Exploring 2017 Home Runs Using Retrosheet Data

Retrosheet Data and Home Runs

Retrosheet recently made available the game accounts and play-by-play files for the 2017 season.  I have a web page on how to download Retrosheet play-by-play files and compute run expectancies and this information still works for the current season.

Of course, one of the main points of discussion about the 2017 season was the record number (6105) of home runs hit.  To celebrate the new Retrosheet data, I thought I’d present some interesting explorations of the 2017 home run data, and contrast 2017 with the 2000 season when the second most season home runs (5693) were hit.  Recently, I wrote a short post comparing the home run hitting for the 2016 and 2017 seasons.

Home Run Weather Effects

Since we have the number of home runs hit for each game, it is easy to find the home run rate (that is, home runs divided by plate appearances), for each day of the 2017 season.  Here’s a scatterplot with a smoothing curve added.  It is interesting that the April and May home run rates were low, rates seemed to stabilize in the middle of the season, and there was a small decrease in the home run rates towards the end of the season.  Is this a cold weather effect?  (As one knows, the weather can have a big impact on the flight of fly balls and home runs.)


How Long Does One Wait to Observe a Home Run?
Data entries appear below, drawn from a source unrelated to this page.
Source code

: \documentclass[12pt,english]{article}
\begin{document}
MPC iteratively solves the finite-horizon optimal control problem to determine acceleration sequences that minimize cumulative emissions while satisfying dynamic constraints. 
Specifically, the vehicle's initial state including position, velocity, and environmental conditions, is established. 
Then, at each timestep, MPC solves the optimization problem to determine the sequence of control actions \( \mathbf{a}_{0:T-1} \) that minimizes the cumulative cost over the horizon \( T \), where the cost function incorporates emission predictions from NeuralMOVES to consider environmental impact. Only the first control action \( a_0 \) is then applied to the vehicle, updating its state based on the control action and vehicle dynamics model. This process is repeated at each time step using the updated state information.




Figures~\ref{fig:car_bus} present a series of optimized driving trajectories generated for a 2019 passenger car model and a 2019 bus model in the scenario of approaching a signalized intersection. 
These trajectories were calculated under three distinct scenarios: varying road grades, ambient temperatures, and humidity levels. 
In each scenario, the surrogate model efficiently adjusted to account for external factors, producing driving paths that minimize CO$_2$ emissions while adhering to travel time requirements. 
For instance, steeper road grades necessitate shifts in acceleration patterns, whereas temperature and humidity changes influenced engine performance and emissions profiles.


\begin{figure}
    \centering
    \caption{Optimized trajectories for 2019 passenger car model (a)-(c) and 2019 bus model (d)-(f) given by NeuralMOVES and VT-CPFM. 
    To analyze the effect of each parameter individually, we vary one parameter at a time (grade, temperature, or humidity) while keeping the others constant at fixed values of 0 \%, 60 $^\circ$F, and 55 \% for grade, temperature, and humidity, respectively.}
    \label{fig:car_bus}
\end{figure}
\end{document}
As you might know, I am interested in exploring streaky patterns in hitting.  Suppose we record the specific plate appearances where one observes home runs and compute the spacings — the number of plate appearances between the PA’s of successive home runs.  Here’s a histogram of all of the spacings (waiting times where unit is a PA) between home runs for the 2017 season.  If an occurrence of home runs across PA’s is a coin-tossing process with a constant probability of success (that is, hitting a home run), then the spacings will have a geometric distribution.  I’ve attached a matching geometric probability curve.  It does a reasonable job at matching this spacing distribution although the assumptions are not true (for example, HR’s are not equally likely to occur during each position in the lineup).  By the way, the median spacings is 14 PA, so a baseball fan will wait, on average, 14 PA before she observes the next home run.


Runs Values of Home Runs

When I download the Retrosheet data, I also compute the runs values of each play.  So it is easy to plot the runs values of the 6105 home runs.  As this graph shows, most of the home runs are the bases empty variety with a runs value of 1.  Of the home runs with greater runs values, most fall between 1.5 and 2 runs.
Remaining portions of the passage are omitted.